▶ **Task statement**:
A single number is required: the count of lines in the entries below that include the word "uncertainty".

▽

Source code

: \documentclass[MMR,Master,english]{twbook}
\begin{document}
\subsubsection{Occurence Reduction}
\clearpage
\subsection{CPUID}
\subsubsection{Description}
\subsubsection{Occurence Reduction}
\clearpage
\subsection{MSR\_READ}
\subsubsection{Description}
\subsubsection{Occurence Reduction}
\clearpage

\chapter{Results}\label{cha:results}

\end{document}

△
▽

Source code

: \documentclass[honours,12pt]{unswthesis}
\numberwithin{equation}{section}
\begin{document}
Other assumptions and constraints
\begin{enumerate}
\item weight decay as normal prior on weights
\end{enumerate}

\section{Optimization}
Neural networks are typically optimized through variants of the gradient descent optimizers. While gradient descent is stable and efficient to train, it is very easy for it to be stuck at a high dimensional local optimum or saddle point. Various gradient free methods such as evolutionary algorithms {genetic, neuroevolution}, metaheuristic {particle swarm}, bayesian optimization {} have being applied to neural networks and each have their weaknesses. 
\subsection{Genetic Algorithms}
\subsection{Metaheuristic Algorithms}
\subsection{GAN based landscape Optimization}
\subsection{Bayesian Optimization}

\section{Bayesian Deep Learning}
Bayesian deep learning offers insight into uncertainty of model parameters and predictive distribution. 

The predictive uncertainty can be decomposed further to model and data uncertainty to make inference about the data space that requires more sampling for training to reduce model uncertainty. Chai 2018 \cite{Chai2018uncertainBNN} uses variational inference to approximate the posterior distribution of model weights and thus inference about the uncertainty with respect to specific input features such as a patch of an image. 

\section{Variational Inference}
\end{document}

△

▶ **Solution below**:
2